### What to do
Note how many lines in the entries contain the string "local", then give that number and nothing else.

### Source material

=== Begin Enclosure ===

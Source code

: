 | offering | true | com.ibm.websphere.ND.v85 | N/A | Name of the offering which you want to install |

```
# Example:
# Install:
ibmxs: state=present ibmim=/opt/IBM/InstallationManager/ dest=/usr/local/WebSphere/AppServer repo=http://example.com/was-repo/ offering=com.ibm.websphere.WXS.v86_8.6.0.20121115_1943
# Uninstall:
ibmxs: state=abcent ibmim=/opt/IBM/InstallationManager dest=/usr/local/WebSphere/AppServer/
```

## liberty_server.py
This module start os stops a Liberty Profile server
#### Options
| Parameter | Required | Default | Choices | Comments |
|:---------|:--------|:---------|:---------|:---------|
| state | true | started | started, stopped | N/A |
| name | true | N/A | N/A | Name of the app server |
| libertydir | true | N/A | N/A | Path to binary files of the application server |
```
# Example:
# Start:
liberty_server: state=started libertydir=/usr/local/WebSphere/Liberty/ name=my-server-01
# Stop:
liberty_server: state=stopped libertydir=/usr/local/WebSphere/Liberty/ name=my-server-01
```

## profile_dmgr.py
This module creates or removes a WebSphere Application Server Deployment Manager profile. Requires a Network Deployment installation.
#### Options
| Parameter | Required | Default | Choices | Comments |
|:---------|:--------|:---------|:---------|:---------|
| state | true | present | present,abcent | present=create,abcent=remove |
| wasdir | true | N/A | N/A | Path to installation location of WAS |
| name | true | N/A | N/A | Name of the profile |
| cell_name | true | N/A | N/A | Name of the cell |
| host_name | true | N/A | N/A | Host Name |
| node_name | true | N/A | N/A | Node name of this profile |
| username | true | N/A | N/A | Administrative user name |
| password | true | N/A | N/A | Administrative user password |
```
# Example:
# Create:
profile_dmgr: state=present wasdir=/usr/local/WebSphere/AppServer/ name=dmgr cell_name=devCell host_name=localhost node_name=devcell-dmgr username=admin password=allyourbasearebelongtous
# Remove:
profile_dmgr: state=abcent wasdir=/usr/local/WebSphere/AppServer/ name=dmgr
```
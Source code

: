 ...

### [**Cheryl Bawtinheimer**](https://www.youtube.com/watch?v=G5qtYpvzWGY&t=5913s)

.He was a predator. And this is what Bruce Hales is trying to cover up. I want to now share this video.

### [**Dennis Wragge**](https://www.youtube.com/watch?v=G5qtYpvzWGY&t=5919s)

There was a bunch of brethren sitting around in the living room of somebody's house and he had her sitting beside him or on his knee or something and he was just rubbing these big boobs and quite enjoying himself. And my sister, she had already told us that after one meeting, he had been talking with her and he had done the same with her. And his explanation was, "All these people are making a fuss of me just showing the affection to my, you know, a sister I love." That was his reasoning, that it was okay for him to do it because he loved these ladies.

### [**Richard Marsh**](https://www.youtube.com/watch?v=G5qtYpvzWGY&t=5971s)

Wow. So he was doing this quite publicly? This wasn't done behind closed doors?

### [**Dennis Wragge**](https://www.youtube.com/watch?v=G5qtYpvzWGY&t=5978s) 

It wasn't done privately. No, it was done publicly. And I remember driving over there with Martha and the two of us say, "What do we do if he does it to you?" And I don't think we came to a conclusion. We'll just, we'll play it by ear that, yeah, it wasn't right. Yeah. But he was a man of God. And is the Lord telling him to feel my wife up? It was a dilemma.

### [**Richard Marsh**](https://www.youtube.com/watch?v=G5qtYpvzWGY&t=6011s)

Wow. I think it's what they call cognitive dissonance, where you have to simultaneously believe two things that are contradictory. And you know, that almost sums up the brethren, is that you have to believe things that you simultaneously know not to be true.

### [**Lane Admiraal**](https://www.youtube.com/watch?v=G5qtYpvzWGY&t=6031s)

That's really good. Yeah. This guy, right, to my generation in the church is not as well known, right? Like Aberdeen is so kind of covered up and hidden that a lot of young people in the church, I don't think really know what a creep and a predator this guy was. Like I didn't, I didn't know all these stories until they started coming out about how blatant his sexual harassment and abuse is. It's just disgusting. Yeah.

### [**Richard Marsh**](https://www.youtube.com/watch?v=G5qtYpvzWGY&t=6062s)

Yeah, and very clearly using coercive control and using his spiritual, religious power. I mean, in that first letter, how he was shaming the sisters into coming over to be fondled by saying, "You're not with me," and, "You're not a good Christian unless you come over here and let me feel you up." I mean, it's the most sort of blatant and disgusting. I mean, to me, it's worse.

=== End Enclosure ===

### Problem solution
6